Gold prices remained confined to a tight range for a second consecutive day, with spot ending the day around $1,331.70 a troy ounce. The commodity held within Monday's range adding around $4.00 daily basis in spite of dollar's strength, amid diminishing confidence among investors. Gold has made no progress from a technical point of view, as in the daily chart, the metal is still consolidating slightly below the 23.6% retracement of its latest bullish run, and a horizontal 20 SMA, but with no actual downward strength. Technical indicators in the mentioned time frame  are turning modestly higher within neutral territory,  but it would take some serious advance above 1,333.50, the mentioned Fibonacci resistance, to favor a recovery. Shorter term, the 4 hours chart shows that price remains stuck around a horizontal 20 SMA, while the technical indicators are also aiming modestly higher around their mid-lines, not enough at this point to confirm a new leg higher. 
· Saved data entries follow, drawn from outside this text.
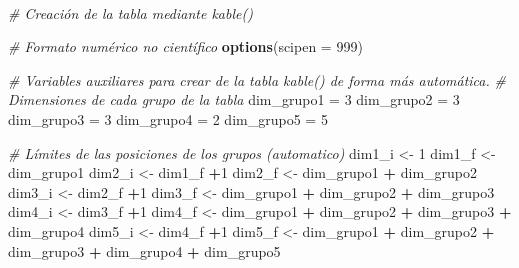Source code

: \documentclass[
]{article}
\newenvironment{Shaded}{\begin{snugshade}}{\end{snugshade}}
\newcommand{\CommentTok}[1]{\textcolor[rgb]{0.56,0.35,0.01}{\textit{#1}}}
\newcommand{\DataTypeTok}[1]{\textcolor[rgb]{0.13,0.29,0.53}{#1}}
\newcommand{\DecValTok}[1]{\textcolor[rgb]{0.00,0.00,0.81}{#1}}
\newcommand{\KeywordTok}[1]{\textcolor[rgb]{0.13,0.29,0.53}{\textbf{#1}}}
\newcommand{\NormalTok}[1]{#1}
\newcommand{\OperatorTok}[1]{\textcolor[rgb]{0.81,0.36,0.00}{\textbf{#1}}}
\newcommand{\StringTok}[1]{\textcolor[rgb]{0.31,0.60,0.02}{#1}}
\begin{document}
\texttt{}~\\
\texttt{}

\begin{Shaded}
\begin{Highlighting}[]
\CommentTok{# Creación de la tabla mediante kable()}

\CommentTok{# Formato numérico no científico}
\KeywordTok{options}\NormalTok{(}\DataTypeTok{scipen =} \DecValTok{999}\NormalTok{)}

\CommentTok{# Variables auxiliares para crear de la tabla kable() de forma más automática.}
\CommentTok{# Dimensiones de cada grupo de la tabla}
\NormalTok{dim_grupo1 =}\StringTok{ }\DecValTok{3}
\NormalTok{dim_grupo2 =}\StringTok{ }\DecValTok{3}
\NormalTok{dim_grupo3 =}\StringTok{ }\DecValTok{3}
\NormalTok{dim_grupo4 =}\StringTok{ }\DecValTok{2}
\NormalTok{dim_grupo5 =}\StringTok{ }\DecValTok{5}

\CommentTok{# Límites de las posiciones de los grupos (automatico)}
\NormalTok{dim1_i <-}\StringTok{ }\DecValTok{1}
\NormalTok{dim1_f <-}\StringTok{ }\NormalTok{dim_grupo1}
\NormalTok{dim2_i <-}\StringTok{ }\NormalTok{dim1_f }\OperatorTok{+}\DecValTok{1}
\NormalTok{dim2_f <-}\StringTok{ }\NormalTok{dim_grupo1 }\OperatorTok{+}\StringTok{ }\NormalTok{dim_grupo2}
\NormalTok{dim3_i <-}\StringTok{ }\NormalTok{dim2_f }\OperatorTok{+}\DecValTok{1}
\NormalTok{dim3_f <-}\StringTok{ }\NormalTok{dim_grupo1 }\OperatorTok{+}\StringTok{ }\NormalTok{dim_grupo2 }\OperatorTok{+}\StringTok{ }\NormalTok{dim_grupo3}
\NormalTok{dim4_i <-}\StringTok{ }\NormalTok{dim3_f }\OperatorTok{+}\DecValTok{1}
\NormalTok{dim4_f <-}\StringTok{ }\NormalTok{dim_grupo1 }\OperatorTok{+}\StringTok{ }\NormalTok{dim_grupo2 }\OperatorTok{+}\StringTok{ }\NormalTok{dim_grupo3 }\OperatorTok{+}\StringTok{ }\NormalTok{dim_grupo4}
\NormalTok{dim5_i <-}\StringTok{ }\NormalTok{dim4_f }\OperatorTok{+}\DecValTok{1}
\NormalTok{dim5_f <-}\StringTok{ }\NormalTok{dim_grupo1 }\OperatorTok{+}\StringTok{ }\NormalTok{dim_grupo2 }\OperatorTok{+}\StringTok{ }\NormalTok{dim_grupo3 }\OperatorTok{+}\StringTok{ }\NormalTok{dim_grupo4 }\OperatorTok{+}\StringTok{ }\NormalTok{dim_grupo5}


\end{Highlighting}
\end{Shaded}
\end{document}
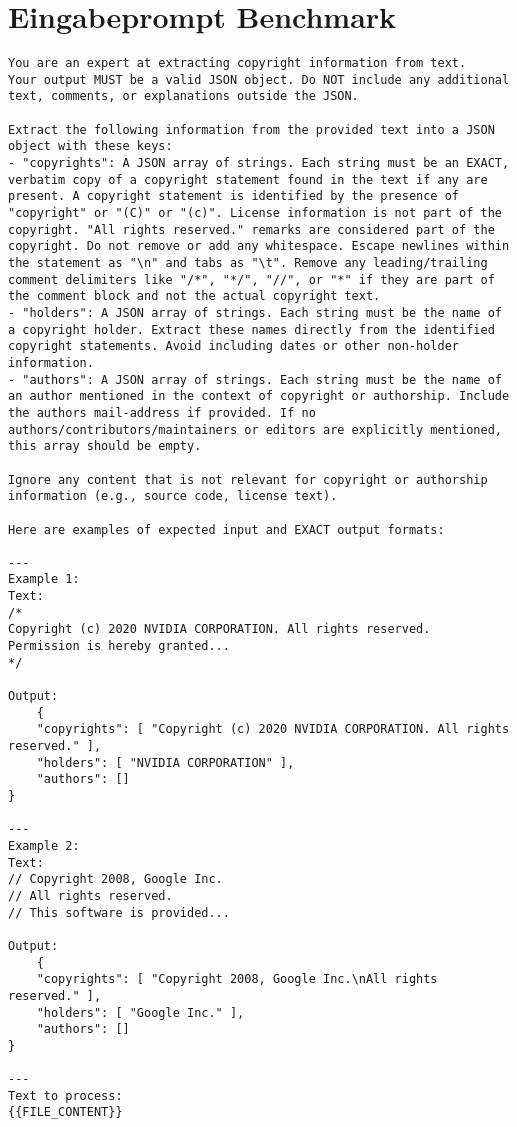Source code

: \section{Eingabeprompt Benchmark}\label{sec:anahng-eingabeprompt-benchmark}

\begin{lstlisting}[keepspaces=true]
You are an expert at extracting copyright information from text.
Your output MUST be a valid JSON object. Do NOT include any additional text, comments, or explanations outside the JSON.

Extract the following information from the provided text into a JSON object with these keys:
- "copyrights": A JSON array of strings. Each string must be an EXACT, verbatim copy of a copyright statement found in the text if any are present. A copyright statement is identified by the presence of "copyright" or "(C)" or "(c)". License information is not part of the copyright. "All rights reserved." remarks are considered part of the copyright. Do not remove or add any whitespace. Escape newlines within the statement as "\n" and tabs as "\t". Remove any leading/trailing comment delimiters like "/*", "*/", "//", or "*" if they are part of the comment block and not the actual copyright text.
- "holders": A JSON array of strings. Each string must be the name of a copyright holder. Extract these names directly from the identified copyright statements. Avoid including dates or other non-holder information.
- "authors": A JSON array of strings. Each string must be the name of an author mentioned in the context of copyright or authorship. Include the authors mail-address if provided. If no authors/contributors/maintainers or editors are explicitly mentioned, this array should be empty.

Ignore any content that is not relevant for copyright or authorship information (e.g., source code, license text).

Here are examples of expected input and EXACT output formats:

---
Example 1:
Text:
/*
Copyright (c) 2020 NVIDIA CORPORATION. All rights reserved.
Permission is hereby granted...
*/

Output:
    {
    "copyrights": [ "Copyright (c) 2020 NVIDIA CORPORATION. All rights reserved." ],
    "holders": [ "NVIDIA CORPORATION" ],
    "authors": []
}

---
Example 2:
Text:
// Copyright 2008, Google Inc.
// All rights reserved.
// This software is provided...

Output:
    {
    "copyrights": [ "Copyright 2008, Google Inc.\nAll rights reserved." ],
    "holders": [ "Google Inc." ],
    "authors": []
}

---
Text to process:
{{FILE_CONTENT}}
\end{lstlisting}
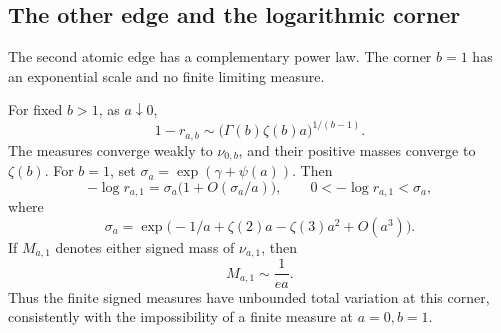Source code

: \subsection{The other edge and the logarithmic corner}

The second atomic edge has a complementary power law. The corner $b=1$
has an exponential scale and no finite limiting measure.

\begin{proposition}
\label{subunit:prop:otheredges}
For fixed $b>1$, as $a\downarrow0$,
\begin{equation}\label{subunit:eq:otheredge}
 1-r_{a,b}\sim\bigl(\Gamma(b)\zeta(b)a\bigr)^{1/(b-1)}.
\end{equation}
The measures converge weakly to $\nu_{0,b}$, and their positive masses
converge to $\zeta(b)$. For $b=1$, set
$\sigma_a=\exp(\gamma+\psi(a))$. Then
\begin{equation}\label{subunit:eq:logcorner}
 -\log r_{a,1}=\sigma_a\bigl(1+O(\sigma_a/a)\bigr),
 \qquad 0<-\log r_{a,1}<\sigma_a,
\end{equation}
where
\[
 \sigma_a=\exp\bigl(-1/a+\zeta(2)a-\zeta(3)a^2+O(a^3)\bigr).
\]
If $M_{a,1}$ denotes either signed mass of $\nu_{a,1}$, then
\begin{equation}\label{subunit:eq:divergingmass}
 M_{a,1}\sim\frac1{e a}.
\end{equation}
Thus the finite signed measures have unbounded total variation at this
corner, consistently with the impossibility of a finite measure at
$a=0,b=1$.
\end{proposition}

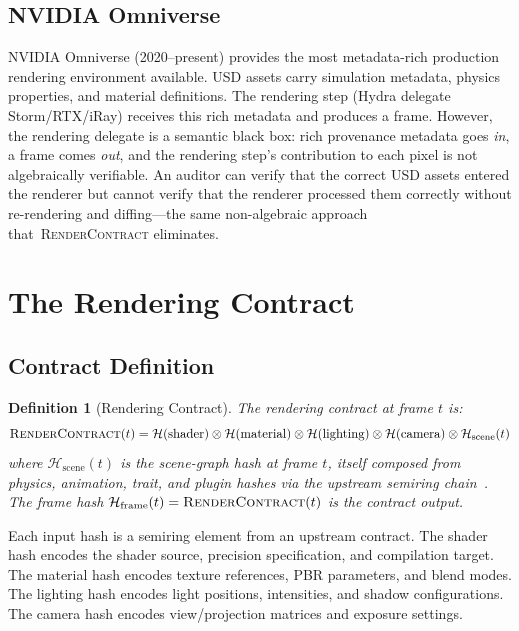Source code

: \documentclass[sigconf,nonacm]{acmart}
\newcommand{\rendercontract}{\textsc{RenderContract}}
\newcommand{\hashfn}{\mathcal{H}}
\newcommand{\tropmult}{\otimes}
\newcommand{\framehash}{\hashfn_{\text{frame}}}
\newcommand{\scenehash}{\hashfn_{\text{scene}}}
\newtheorem{definition}{Definition}
\begin{document}
\subsection{NVIDIA Omniverse}
NVIDIA Omniverse (2020--present) provides the most
metadata-rich production rendering environment available.
USD assets carry simulation metadata, physics properties,
and material definitions. The rendering step (Hydra delegate
\textrightarrow{} Storm/RTX/iRay) receives this rich metadata
and produces a frame. However, the rendering delegate is a
semantic black box: rich provenance metadata goes \emph{in},
a frame comes \emph{out}, and the rendering step's
contribution to each pixel is not algebraically verifiable.
An auditor can verify that the correct USD assets entered
the renderer but cannot verify that the renderer processed
them correctly without re-rendering and diffing---the same
non-algebraic approach that~\rendercontract{} eliminates.

\section{The Rendering Contract}
\label{sec:contract}

\subsection{Contract Definition}

\begin{definition}[Rendering Contract]
The rendering contract at frame $t$ is:
$$\rendercontract(t) = \hashfn(\text{shader})
  \tropmult \hashfn(\text{material})
  \tropmult \hashfn(\text{lighting})
  \tropmult \hashfn(\text{camera})
  \tropmult \scenehash(t)$$
where $\scenehash(t)$ is the scene-graph hash at frame $t$,
itself composed from physics, animation, trait, and plugin
hashes via the upstream semiring
chain~\cite{trustbyconstruction2026,paper-10-hs-core-pldi2027}.
The frame hash $\framehash(t) = \rendercontract(t)$ is the
contract output.
\end{definition}

Each input hash is a semiring element from an upstream
contract. The shader hash encodes the shader source, precision
specification, and compilation target. The material hash
encodes texture references, PBR parameters, and blend modes.
The lighting hash encodes light positions, intensities, and
shadow configurations. The camera hash encodes view/projection
matrices and exposure settings.
\end{document}
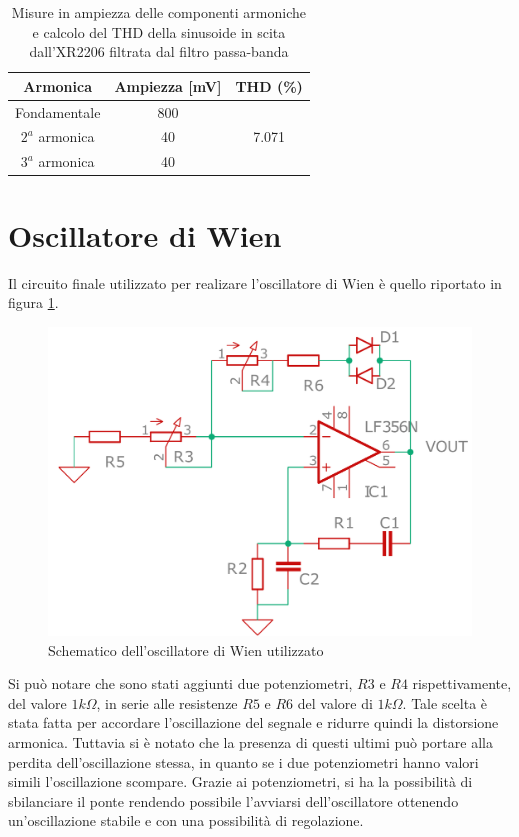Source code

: \documentclass[titlepage]{report}
\begin{document}
	\begin{table}[h!]
		\centering
		\begin{tabular}{||c|c|c||}
			\hline
			\cellcolor{gray!10}Armonica & \cellcolor{gray!10}Ampiezza [mV] & \cellcolor{gray!10}THD (\%) \\
			\hline
			Fondamentale & 800 &\\
			\cline{1-2}
			$2^a$ armonica & 40 & 7.071 \\
			\cline{1-2} 
			$3^a$ armonica & 40 & \\
			\hline	
		\end{tabular}
		\caption{Misure in ampiezza delle componenti armoniche e calcolo del THD della sinusoide in scita dall'XR2206 filtrata dal filtro passa-banda}
		\label{tab:THD_XR2206+BP}
	\end{table}

\section{Oscillatore di Wien}

Il circuito finale utilizzato per realizare l'oscillatore di Wien è quello riportato in figura \ref{sch:osc_wien}.



\begin{figure}[H]
	\centering
	\includegraphics[scale=0.5]{Immagini/sch_osc_wien_cad.pdf}
	\caption{Schematico dell'oscillatore di Wien utilizzato}
	\label{sch:osc_wien}
\end{figure}

Si può notare che sono stati aggiunti due potenziometri, $R3$ e $R4$ rispettivamente, del valore  $1k\Omega$,  in serie alle resistenze $R5$ e $R6$ del valore di  $1k\Omega$. Tale scelta è stata fatta per accordare l'oscillazione del segnale e ridurre quindi la distorsione armonica. Tuttavia si è notato che la presenza di questi ultimi può portare alla perdita dell'oscillazione stessa, in quanto se i due potenziometri hanno valori simili l'oscillazione scompare. Grazie ai potenziometri, si ha la possibilità di sbilanciare il ponte rendendo possibile l'avviarsi dell'oscillatore ottenendo un'oscillazione stabile e con una possibilità di regolazione.
\end{document}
Support levels: 1,320.13 1,308.30 1,299.45 

Resistance levels: 1,333.50 1,343.40 1,351.80

WTI Crude Oil

Crude oil prices edged lower ahead of US crude stockpiles reports, weighed by a strong dollar and a global fuel glut. West Texas Intermediate crude oil futures settled at  $45.47 a barrel, although expectations of a large drawdown in US stocks last week, helped the market to limit losses. The commodity holds within the lower end of its latest range, and the daily chart shows that the price is barely holding above its 100 DMA, with selling interest surging on approaches to a bearish 20 DMA currently around 46.80. In the same chart, technical indicators point to further slides, heading south within negative territory, whilst in the shortest term, the bias is also towards the downside, as the price keeps developing below its 20 SMA, while the technical indicators hold below their mid-lines. A key support stands at 44.40, past Wednesday's low, with a break below it probably seeing the price testing the 42.50 a level, a major long term static support.